AIM OF THE TASK
Read the entries below and pull out each line with the string "Festivals".

Stored data entries:
= = = =

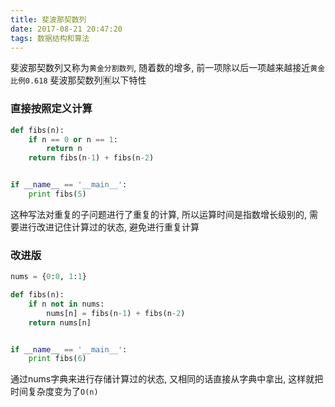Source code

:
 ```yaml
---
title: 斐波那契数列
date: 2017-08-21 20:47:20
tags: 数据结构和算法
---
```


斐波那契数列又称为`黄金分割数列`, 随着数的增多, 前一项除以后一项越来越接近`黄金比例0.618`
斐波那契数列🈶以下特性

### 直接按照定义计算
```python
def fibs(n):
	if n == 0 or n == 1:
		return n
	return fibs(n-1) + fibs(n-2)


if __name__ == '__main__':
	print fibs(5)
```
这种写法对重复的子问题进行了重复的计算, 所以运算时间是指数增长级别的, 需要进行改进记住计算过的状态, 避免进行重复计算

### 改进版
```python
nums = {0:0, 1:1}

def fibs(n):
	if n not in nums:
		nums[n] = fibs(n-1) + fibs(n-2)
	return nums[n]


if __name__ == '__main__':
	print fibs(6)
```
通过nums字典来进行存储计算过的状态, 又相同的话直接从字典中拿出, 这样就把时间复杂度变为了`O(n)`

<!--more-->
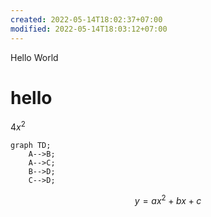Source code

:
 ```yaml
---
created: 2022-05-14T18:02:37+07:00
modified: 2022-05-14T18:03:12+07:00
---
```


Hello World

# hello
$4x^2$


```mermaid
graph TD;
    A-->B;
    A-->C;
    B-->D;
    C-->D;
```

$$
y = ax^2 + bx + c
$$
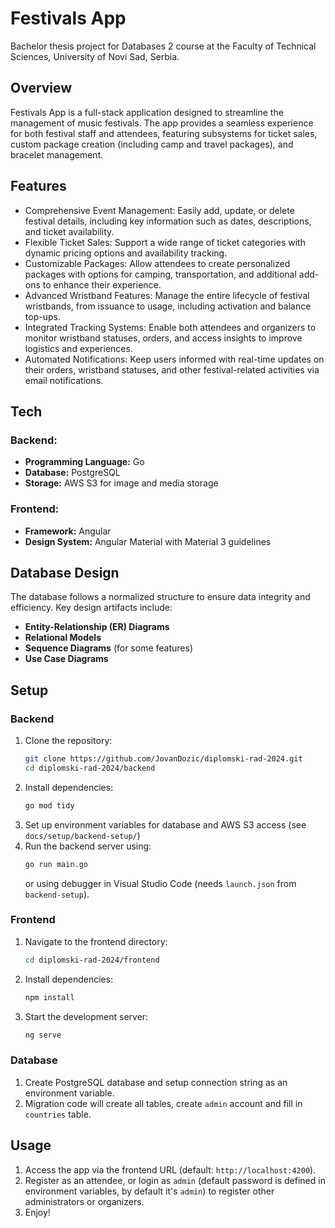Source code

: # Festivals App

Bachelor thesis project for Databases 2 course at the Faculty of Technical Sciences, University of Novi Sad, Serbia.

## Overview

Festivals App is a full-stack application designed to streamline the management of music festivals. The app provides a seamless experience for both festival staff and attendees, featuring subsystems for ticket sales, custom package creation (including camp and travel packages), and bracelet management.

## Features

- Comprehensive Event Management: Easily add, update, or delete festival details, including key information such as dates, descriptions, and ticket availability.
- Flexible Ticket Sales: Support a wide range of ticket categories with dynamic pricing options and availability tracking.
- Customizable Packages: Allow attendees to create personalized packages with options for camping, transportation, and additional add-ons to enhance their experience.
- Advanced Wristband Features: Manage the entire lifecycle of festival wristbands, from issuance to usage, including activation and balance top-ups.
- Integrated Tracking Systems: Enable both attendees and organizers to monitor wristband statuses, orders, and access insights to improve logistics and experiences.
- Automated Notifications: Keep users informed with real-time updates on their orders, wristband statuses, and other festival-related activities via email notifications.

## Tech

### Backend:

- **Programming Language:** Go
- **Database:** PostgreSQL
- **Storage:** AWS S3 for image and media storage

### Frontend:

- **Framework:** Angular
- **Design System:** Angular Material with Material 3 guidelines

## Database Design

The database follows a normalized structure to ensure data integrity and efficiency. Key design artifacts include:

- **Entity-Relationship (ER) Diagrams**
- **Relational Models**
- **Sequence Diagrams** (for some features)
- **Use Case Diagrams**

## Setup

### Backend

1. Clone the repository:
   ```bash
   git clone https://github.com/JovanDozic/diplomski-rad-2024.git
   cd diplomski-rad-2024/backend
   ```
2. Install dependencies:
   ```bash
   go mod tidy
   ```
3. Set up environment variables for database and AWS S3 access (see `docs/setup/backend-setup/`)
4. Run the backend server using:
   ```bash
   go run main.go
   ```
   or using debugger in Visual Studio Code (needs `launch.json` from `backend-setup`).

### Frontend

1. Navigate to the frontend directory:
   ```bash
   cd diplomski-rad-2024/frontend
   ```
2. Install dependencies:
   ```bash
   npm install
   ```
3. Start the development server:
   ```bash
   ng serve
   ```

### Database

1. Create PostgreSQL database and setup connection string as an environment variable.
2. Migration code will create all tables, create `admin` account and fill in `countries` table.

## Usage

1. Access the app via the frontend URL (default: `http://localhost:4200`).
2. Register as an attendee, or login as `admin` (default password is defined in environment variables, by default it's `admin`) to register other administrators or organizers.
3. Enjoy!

= = = =

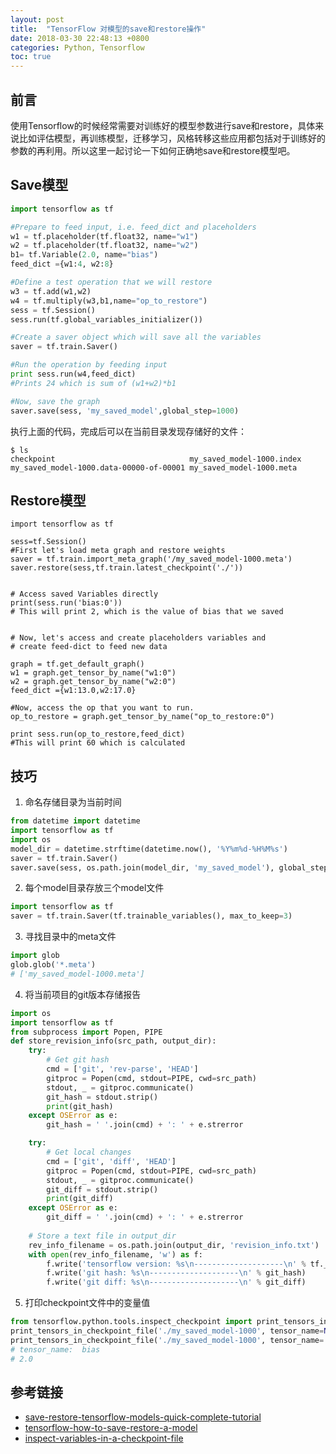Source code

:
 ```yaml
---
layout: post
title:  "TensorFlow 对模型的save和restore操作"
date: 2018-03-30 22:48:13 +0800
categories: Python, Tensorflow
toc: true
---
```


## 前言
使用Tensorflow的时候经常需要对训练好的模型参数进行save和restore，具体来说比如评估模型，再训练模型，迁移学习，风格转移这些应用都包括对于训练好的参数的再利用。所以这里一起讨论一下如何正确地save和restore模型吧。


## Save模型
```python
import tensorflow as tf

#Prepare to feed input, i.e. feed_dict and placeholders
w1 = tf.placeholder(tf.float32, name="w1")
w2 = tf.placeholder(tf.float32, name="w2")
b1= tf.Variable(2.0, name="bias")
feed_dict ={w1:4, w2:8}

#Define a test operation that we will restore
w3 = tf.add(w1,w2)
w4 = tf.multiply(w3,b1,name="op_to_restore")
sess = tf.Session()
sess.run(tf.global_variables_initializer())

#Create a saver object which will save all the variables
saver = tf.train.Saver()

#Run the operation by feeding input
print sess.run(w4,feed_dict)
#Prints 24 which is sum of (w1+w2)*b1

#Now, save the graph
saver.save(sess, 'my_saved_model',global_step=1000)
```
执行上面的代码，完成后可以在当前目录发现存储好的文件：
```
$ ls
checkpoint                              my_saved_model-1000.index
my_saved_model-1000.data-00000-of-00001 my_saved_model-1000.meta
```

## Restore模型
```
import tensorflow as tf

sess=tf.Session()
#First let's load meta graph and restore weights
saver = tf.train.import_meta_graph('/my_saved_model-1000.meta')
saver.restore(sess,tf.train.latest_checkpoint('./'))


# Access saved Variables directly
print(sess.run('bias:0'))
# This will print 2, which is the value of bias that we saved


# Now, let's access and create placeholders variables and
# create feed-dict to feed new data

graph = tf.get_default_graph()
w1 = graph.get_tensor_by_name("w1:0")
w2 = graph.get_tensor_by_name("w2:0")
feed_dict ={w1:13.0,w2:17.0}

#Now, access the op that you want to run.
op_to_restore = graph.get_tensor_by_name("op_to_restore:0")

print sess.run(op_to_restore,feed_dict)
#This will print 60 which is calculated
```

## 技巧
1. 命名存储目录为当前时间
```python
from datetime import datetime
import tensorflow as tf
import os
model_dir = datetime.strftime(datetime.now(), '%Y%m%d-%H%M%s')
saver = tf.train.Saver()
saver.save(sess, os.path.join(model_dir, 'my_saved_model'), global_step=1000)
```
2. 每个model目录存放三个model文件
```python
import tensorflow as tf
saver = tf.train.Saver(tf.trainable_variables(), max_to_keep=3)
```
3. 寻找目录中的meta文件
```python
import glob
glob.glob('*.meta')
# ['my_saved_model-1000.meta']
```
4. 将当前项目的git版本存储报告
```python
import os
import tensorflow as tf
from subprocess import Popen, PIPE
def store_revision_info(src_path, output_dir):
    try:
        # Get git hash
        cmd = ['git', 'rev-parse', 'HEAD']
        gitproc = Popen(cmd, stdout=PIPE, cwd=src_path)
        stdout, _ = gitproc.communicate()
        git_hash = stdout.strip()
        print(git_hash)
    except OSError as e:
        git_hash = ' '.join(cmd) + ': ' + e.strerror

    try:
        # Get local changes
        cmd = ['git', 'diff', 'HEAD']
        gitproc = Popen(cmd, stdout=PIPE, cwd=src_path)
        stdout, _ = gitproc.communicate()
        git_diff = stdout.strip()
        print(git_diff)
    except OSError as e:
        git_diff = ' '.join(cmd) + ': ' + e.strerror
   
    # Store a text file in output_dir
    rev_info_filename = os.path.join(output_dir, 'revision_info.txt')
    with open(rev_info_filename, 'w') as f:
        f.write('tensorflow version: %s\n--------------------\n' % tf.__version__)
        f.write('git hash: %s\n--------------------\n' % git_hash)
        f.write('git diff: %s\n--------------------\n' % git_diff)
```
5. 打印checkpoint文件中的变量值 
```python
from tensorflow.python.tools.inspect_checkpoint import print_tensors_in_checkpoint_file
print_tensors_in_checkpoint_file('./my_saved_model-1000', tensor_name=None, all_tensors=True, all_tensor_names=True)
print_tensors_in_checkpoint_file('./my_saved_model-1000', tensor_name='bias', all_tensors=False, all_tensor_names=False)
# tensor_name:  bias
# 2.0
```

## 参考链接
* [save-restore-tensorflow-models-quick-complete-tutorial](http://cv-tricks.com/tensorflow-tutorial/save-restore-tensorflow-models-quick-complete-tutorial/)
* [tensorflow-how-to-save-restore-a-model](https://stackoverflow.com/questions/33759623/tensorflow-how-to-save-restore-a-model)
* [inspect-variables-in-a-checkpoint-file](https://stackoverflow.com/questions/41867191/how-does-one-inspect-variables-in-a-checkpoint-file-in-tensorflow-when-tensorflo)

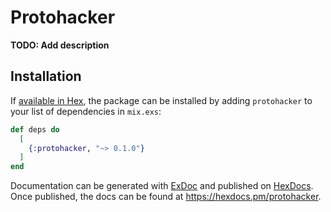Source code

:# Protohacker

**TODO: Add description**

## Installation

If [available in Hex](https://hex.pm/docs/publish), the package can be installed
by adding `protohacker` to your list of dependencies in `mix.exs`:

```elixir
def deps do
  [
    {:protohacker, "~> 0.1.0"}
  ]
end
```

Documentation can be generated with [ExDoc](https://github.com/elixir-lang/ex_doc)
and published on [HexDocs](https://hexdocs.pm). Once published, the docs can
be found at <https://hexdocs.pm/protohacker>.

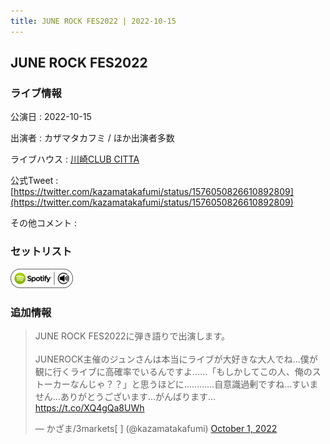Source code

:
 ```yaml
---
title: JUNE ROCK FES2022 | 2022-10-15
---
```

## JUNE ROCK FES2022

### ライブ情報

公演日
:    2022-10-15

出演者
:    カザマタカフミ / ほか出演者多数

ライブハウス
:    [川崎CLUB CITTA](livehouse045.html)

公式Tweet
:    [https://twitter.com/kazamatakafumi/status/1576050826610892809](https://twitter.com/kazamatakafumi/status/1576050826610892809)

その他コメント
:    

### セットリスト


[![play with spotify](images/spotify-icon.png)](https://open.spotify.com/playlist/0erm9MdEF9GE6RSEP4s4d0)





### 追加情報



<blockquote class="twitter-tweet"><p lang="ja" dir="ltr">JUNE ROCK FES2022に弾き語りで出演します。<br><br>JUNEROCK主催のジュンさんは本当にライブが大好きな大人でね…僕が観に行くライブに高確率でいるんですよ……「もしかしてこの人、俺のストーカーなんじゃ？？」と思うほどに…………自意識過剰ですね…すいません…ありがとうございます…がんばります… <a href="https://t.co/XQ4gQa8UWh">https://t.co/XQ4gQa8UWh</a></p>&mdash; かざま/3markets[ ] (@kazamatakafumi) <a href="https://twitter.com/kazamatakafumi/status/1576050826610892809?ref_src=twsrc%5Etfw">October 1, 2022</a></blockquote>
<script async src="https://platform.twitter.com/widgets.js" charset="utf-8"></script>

= = = =

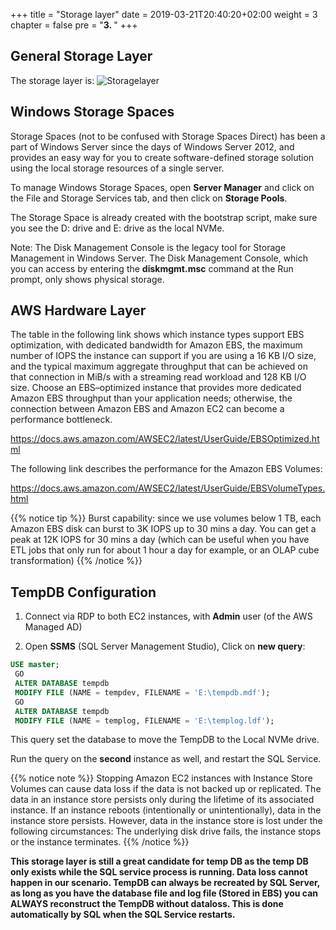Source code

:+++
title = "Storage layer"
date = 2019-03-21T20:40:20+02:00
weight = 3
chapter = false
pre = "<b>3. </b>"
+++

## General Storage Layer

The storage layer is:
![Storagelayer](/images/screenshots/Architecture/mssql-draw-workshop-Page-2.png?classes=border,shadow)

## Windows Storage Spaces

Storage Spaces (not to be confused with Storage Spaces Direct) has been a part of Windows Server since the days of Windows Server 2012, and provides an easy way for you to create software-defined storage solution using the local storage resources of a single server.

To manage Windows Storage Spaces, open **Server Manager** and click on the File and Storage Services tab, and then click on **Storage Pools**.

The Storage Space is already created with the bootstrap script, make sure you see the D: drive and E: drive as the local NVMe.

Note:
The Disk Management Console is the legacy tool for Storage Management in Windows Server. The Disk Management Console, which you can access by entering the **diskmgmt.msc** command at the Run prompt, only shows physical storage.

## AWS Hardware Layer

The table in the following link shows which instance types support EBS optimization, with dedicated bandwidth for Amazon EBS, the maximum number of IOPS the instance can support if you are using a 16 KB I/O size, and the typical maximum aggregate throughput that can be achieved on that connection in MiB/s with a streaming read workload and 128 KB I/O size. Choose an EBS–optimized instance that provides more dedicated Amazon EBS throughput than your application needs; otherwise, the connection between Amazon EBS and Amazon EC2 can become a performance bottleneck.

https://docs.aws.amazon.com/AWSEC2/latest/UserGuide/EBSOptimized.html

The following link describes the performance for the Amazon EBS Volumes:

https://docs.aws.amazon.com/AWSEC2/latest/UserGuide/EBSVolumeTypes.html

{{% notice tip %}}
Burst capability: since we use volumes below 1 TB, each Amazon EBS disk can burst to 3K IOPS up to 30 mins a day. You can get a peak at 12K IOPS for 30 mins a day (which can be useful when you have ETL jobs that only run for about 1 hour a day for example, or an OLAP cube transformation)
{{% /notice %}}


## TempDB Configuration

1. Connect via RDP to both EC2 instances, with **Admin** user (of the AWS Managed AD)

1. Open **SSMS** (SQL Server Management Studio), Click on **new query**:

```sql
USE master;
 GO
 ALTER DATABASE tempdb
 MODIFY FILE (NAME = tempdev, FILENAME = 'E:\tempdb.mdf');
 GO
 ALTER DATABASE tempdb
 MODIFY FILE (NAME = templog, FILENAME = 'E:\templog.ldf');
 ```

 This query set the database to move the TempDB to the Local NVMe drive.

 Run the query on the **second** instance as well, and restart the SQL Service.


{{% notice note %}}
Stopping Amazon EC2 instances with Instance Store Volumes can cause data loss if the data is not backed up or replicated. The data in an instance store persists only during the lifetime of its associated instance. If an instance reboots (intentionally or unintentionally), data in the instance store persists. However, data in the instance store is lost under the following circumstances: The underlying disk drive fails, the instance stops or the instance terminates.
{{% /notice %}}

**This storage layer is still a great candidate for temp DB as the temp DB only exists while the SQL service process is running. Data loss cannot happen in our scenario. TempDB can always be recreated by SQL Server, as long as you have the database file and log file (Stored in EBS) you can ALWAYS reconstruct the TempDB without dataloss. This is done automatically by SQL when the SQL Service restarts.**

= = = =

ANSWER SPACE
: # Festivals App
Festivals App is a full-stack application designed to streamline the management of music festivals. The app provides a seamless experience for both festival staff and attendees, featuring subsystems for ticket sales, custom package creation (including camp and travel packages), and bracelet management.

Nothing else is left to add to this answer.